ASSIGNMENT
From the listing below, extract each line containing the string "your".

DATA FOR ANALYSIS
== == ==
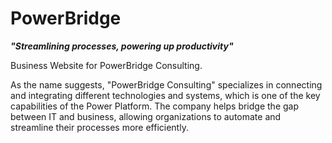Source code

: # PowerBridge
***"Streamlining processes, powering up productivity"***

Business Website for PowerBridge Consulting.

As the name suggests, "PowerBridge Consulting" specializes in connecting and integrating different technologies and systems, which is one of the key capabilities of the Power Platform. The company helps bridge the gap between IT and business, allowing organizations to automate and streamline their processes more efficiently.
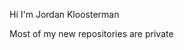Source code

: Hi I'm Jordan Kloosterman

Most of my new repositories are private

<!---
JordanKlooster/JordanKlooster is a ✨ special ✨ repository because its `README.md` (this file) appears on your GitHub profile.
You can click the Preview link to take a look at your changes.
--->
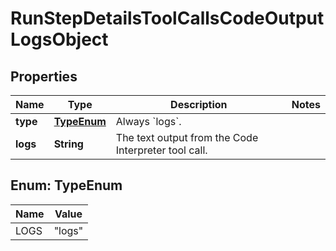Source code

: # RunStepDetailsToolCallsCodeOutputLogsObject

## Properties
Name | Type | Description | Notes
------------ | ------------- | ------------- | -------------
**type** | [**TypeEnum**](#TypeEnum) | Always &#x60;logs&#x60;. | 
**logs** | **String** | The text output from the Code Interpreter tool call. | 

<a name="TypeEnum"></a>
## Enum: TypeEnum
Name | Value
---- | -----
LOGS | &quot;logs&quot;
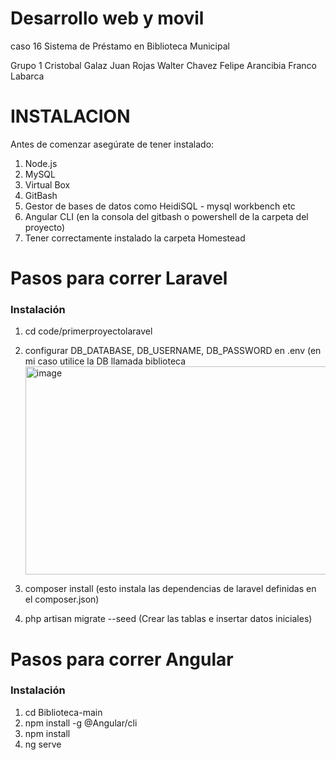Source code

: # Desarrollo web y movil
caso 16  Sistema de Préstamo en Biblioteca Municipal 

Grupo 1 
Cristobal Galaz 
Juan Rojas
Walter Chavez
Felipe Arancibia
Franco Labarca

# INSTALACION

Antes de comenzar asegúrate de tener instalado:
1) Node.js
2) MySQL
3) Virtual Box
4) GitBash
5) Gestor de bases de datos como HeidiSQL - mysql workbench etc
6) Angular CLI (en la consola del gitbash o powershell de la carpeta del proyecto)
7) Tener correctamente instalado la carpeta Homestead

# Pasos para correr Laravel
###  Instalación
1) cd code/primerproyectolaravel 

2) configurar DB_DATABASE, DB_USERNAME, DB_PASSWORD en .env (en mi caso utilice la DB llamada biblioteca <img width="786" height="333" alt="image" src="https://github.com/user-attachments/assets/6f4bb5ea-b7c3-4d3f-ae05-ff2930511620" />
3) composer install (esto instala las dependencias de laravel definidas en el composer.json)
4) php artisan migrate --seed (Crear las tablas e insertar datos iniciales)


# Pasos para correr Angular
###  Instalación
1) cd Biblioteca-main
2) npm install -g @Angular/cli
3) npm install
4) ng serve

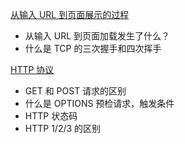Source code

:[从输入 URL 到页面展示的过程](./从输入URL到页面展示的过程.md)

- 从输入 URL 到页面加载发生了什么？
- 什么是 TCP 的三次握手和四次挥手

[HTTP 协议](./HTTP协议.md)

- GET 和 POST 请求的区别
- 什么是 OPTIONS 预检请求，触发条件
- HTTP 状态码
- HTTP 1/2/3 的区别
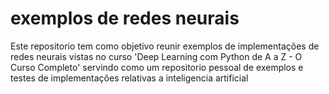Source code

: # exemplos de redes neurais
Este repositorio tem como objetivo reunir exemplos de implementações
de redes neurais vistas no curso 'Deep Learning com Python de A a Z - O Curso Completo'
servindo como um repositorio pessoal de exemplos e testes de implementações relativas a 
inteligencia artificial

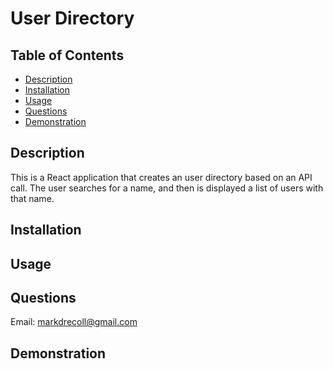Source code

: # User Directory
  ## Table of Contents
   - [Description](#Description)
   - [Installation](#Installation)
   - [Usage](#Usage)
   - [Questions](#Questions)
   - [Demonstration](#Demonstration)
## Description
This is a React application that creates an user directory based on an API call. The user searches for a name, and then is displayed a list of users with that name.

  ## Installation

  ## Usage

  ## Questions
  Email: markdrecoll@gmail.com

  ## Demonstration
 

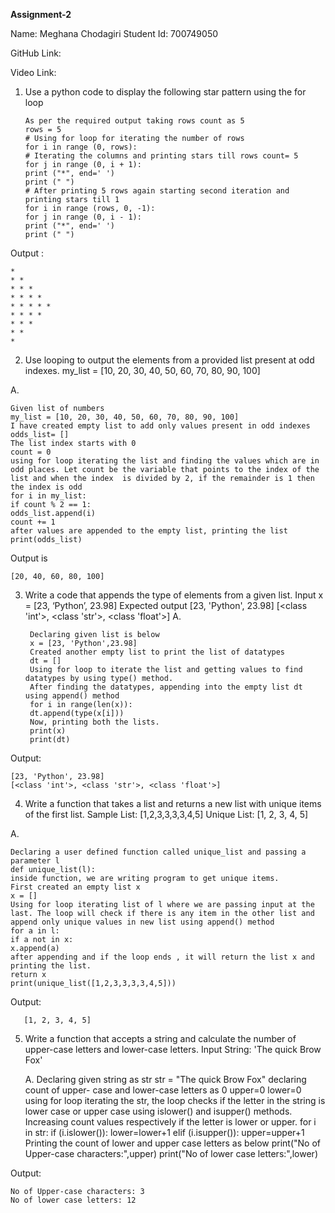 **Assignment-2**
    
Name: Meghana Chodagiri
Student Id: 700749050


GitHub Link: 

Video Link:

  1.	Use a python code to display the following star pattern using the for loop


            As per the required output taking rows count as 5
            rows = 5
            # Using for loop for iterating the number of rows
            for i in range (0, rows):
            # Iterating the columns and printing stars till rows count= 5
            for j in range (0, i + 1):
            print ("*", end=' ')
            print (" ")
            # After printing 5 rows again starting second iteration and printing stars till 1
            for i in range (rows, 0, -1):
            for j in range (0, i - 1):
            print ("*", end=' ')
            print (" ")
 

 Output :
 
    *
    * *
    * * *
    * * * *
    * * * * *
    * * * *
    * * *
    * *
    *

2. Use looping to output the elements from a provided list present at odd indexes.
my_list = [10, 20, 30, 40, 50, 60, 70, 80, 90, 100]


A.

    Given list of numbers
    my_list = [10, 20, 30, 40, 50, 60, 70, 80, 90, 100]
    I have created empty list to add only values present in odd indexes
    odds_list= []
    The list index starts with 0
    count = 0
    using for loop iterating the list and finding the values which are in odd places. Let count be the variable that points to the index of the list and when the index  is divided by 2, if the remainder is 1 then the index is odd
    for i in my_list:
    if count % 2 == 1:
    odds_list.append(i)
    count += 1
    after values are appended to the empty list, printing the list
    print(odds_list)

Output is 

    [20, 40, 60, 80, 100]

3. Write a code that appends the type of elements from a given list.
Input
x = [23, ‘Python’, 23.98]
Expected output
[23, 'Python', 23.98]
[<class 'int'>, <class 'str'>, <class 'float'>]
A.

        Declaring given list is below
        x = [23, 'Python',23.98]
        Created another empty list to print the list of datatypes
        dt = []
        Using for loop to iterate the list and getting values to find datatypes by using type() method.
        After finding the datatypes, appending into the empty list dt using append() method
        for i in range(len(x)):
        dt.append(type(x[i]))
        Now, printing both the lists.
        print(x)
        print(dt)


Output:
    
    [23, 'Python', 23.98]
    [<class 'int'>, <class 'str'>, <class 'float'>]

4. Write a function that takes a list and returns a new list with unique items of the first list.
Sample List: [1,2,3,3,3,3,4,5]
Unique List: [1, 2, 3, 4, 5]

A.

    Declaring a user defined function called unique_list and passing a parameter l
    def unique_list(l):
    inside function, we are writing program to get unique items.
    First created an empty list x
    x = []
    Using for loop iterating list of l where we are passing input at the last. The loop will check if there is any item in the other list and append only unique values in new list using append() method
    for a in l:
    if a not in x:
    x.append(a)
    after appending and if the loop ends , it will return the list x and printing the list.
    return x
    print(unique_list([1,2,3,3,3,3,4,5]))


Output:
       
       [1, 2, 3, 4, 5]

5. Write a function that accepts a string and calculate the number of upper-case letters and lower-case
letters.
Input String: 'The quick Brow Fox'

    A.
    Declaring given string as str
    str = "The quick Brow Fox"
    declaring count of upper- case and lower-case letters as 0
    upper=0
    lower=0
    using for loop iterating the str, the loop checks if the letter in the string is lower case or upper case using islower() and isupper() methods. Increasing count values respectively if the letter is lower or upper.
    for i in str:
    if (i.islower()):
    lower=lower+1
    elif (i.isupper()):
    upper=upper+1
    Printing the count of lower and upper case letters as below
    print("No of Upper-case characters:",upper)
    print("No of lower case letters:",lower)

 
Output:

    No of Upper-case characters: 3
    No of lower case letters: 12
== == ==
EXPECTED OUTPUT
JordanKlooster/JordanKlooster is a ✨ special ✨ repository because its `README.md` (this file) appears on your GitHub profile.
You can click the Preview link to take a look at your changes.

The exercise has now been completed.